Make no mistake, the reason the Suns are still stubbornly standing in front of the Los Angeles Lakers tonight is because Amare (not media-darling Steve Nash) turned his game up. It took 42 points and 11 rebounds of Stoudemire in Game 3 to stop this series from being a sweep. Stoudemire also made several plays to close out Game 4 (another Suns win) and he's the best chance Phoenix has of delaying that Boston-LA NBA Finals talk for several more days (Nash guarantees aside).
In short, for the last week, Stoudemire's been putting together the ultimate audition tape for any free agent suitors (Amare's a free agent at season's end and Suns owner Robert Sarver is too cheap and Suns general manager Steve Kerr is too Michael-Jordan dumb to resign him). One can only hope that Rockets general manager Daryl Morey has taken note of Stoudemire's spree.
For this isn't just a contract drive — it could the Rockets' avoid a mistake drive.
That blunder would be Chris Bosh, the Toronto Raptor All-Star forward who is still somehow on the top of Houston's free-agent wish list. The best move would still be to go insane on Dwyane Wade (especially if Morey truly believes that Yao Ming will be the Yao of old next season). But if the Rockets are fixated on getting another big, if they're that terrified of Yao's future health (and maybe they should be), at least grab the right power forward.

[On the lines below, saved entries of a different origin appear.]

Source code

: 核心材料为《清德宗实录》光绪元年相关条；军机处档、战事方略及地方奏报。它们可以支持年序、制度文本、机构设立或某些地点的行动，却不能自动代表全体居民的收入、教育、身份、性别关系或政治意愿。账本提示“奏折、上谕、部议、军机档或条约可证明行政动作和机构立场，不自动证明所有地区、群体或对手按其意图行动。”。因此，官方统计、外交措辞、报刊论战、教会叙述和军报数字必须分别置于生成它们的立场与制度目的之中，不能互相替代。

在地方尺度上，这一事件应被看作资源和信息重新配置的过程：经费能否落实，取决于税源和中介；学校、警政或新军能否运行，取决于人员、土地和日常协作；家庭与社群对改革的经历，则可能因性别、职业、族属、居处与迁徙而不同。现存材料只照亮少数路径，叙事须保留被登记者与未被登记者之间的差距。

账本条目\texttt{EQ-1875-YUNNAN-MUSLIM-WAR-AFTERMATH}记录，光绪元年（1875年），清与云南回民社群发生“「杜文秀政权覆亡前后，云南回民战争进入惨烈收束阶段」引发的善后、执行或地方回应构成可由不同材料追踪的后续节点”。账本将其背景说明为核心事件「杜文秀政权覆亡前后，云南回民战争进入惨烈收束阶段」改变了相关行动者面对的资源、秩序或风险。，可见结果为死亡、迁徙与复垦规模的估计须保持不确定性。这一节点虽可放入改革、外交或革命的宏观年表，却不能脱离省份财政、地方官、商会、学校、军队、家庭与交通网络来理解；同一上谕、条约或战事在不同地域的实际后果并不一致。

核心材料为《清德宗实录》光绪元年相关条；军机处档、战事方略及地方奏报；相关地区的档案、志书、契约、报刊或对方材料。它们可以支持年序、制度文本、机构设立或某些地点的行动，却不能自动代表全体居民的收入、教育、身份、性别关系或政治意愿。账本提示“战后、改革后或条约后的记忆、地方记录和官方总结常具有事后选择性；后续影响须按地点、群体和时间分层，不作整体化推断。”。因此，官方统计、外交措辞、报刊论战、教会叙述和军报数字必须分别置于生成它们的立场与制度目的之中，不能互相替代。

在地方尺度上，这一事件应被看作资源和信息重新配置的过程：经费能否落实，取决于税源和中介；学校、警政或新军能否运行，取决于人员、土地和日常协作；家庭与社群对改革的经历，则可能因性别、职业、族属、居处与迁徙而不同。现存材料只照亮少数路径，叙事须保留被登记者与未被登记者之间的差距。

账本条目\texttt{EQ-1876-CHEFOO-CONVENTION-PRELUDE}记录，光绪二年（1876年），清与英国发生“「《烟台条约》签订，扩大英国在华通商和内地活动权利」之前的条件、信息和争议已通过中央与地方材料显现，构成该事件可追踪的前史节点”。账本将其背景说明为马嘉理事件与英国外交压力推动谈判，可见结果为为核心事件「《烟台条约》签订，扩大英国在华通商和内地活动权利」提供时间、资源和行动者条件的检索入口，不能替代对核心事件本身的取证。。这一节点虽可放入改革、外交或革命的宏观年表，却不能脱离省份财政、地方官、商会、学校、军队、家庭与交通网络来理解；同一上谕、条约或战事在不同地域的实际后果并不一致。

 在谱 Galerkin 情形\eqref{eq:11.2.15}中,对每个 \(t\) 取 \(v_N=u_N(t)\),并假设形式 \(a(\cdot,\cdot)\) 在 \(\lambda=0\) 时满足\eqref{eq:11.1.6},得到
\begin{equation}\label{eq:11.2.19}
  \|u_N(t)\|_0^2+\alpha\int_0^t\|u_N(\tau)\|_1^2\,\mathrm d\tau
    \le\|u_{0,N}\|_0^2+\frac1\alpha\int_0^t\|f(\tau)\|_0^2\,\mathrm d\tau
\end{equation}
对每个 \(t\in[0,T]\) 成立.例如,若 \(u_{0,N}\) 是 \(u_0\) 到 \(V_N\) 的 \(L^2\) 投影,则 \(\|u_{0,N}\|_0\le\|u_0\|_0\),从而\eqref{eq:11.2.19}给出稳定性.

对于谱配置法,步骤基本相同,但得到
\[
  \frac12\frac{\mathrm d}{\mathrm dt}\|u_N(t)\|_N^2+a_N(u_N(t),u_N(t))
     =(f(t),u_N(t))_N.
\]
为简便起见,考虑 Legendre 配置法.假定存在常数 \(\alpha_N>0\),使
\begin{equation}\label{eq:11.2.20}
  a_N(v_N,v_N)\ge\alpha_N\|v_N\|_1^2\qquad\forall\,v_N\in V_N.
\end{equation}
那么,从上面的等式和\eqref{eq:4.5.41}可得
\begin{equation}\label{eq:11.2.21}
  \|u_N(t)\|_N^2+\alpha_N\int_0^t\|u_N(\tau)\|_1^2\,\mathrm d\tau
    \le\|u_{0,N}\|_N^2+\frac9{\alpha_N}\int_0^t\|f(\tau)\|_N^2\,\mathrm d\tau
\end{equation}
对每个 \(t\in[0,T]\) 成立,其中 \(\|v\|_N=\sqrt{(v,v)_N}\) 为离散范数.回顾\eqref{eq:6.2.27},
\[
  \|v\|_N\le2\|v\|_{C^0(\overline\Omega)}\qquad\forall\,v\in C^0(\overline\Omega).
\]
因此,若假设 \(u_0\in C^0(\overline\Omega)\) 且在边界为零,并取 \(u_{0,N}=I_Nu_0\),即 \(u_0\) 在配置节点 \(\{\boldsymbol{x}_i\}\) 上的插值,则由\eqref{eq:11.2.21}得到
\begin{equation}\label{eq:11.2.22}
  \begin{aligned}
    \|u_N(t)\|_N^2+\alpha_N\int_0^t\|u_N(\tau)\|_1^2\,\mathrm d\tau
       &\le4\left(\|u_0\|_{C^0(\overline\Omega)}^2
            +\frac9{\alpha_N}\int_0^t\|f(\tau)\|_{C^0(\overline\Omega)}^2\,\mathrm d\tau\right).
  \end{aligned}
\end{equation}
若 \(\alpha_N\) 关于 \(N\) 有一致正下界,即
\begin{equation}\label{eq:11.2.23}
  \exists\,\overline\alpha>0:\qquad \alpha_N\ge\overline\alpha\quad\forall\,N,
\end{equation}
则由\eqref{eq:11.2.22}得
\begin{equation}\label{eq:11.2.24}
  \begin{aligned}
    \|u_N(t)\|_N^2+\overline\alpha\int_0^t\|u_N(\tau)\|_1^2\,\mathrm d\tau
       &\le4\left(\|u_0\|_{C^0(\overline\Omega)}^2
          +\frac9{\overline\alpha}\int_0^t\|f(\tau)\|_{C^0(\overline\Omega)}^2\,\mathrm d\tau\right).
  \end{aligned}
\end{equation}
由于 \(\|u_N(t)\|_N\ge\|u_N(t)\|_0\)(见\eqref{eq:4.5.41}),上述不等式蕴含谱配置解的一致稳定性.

Bosh gets 10 times the praise Stoudemire receives while delivering one 10th of the results.
This fun-helping, Twitter king, Dallas native couldn't even push the Toronto Raptors into the playoffs — in the East. Think about that for a second. It's almost impossible not to make the playoffs in the NBA's Eastern Conference if you have one elite player. The Raptors finished 40-42 and basically choked away the last playoff spot in the East to a dysfunctional Chicago Bulls team.
So you really think Chris Bosh is anything close to a franchise player?
The Houston Rockets fans who started that Web site (Houston4Bosh.com) urging Bosh to come to Clutch City are targeting the worst possible type of player. Bosh would fit right in on this current Rockets, because he's another player who looks better the worse his team is. He's the Aaron Brooks (another player who's only good on a bad team) of power forwards.
Stoudemire, on the other dunk, helped push an underdog Suns team to one of the better records in the grueling Western Conference. And now he's giving the Lakers and their much taller, bulkier front line some shove back.
This idea that Amare is somehow a creation of Steve Nash is absurd. Just watch how Nash's numbers are the ones that go down when Stoudemire leaves the Valley of the Sun. Stoudemire would make the Rockets a faster, more athletic team. He'd fit perfectly with Kevin Martin and change the tempo (remember Yao's likely, at best, a 25-minute-a-night player from now on). Ripping on Amare's defense suggests that Bosh is somehow a new-age Bill Russell and sorry he's not changing games on the defensive end either.
It's time to defy the conventional wisdom that Bosh is better and go with the player that's still proving it as the calendar turns to summer.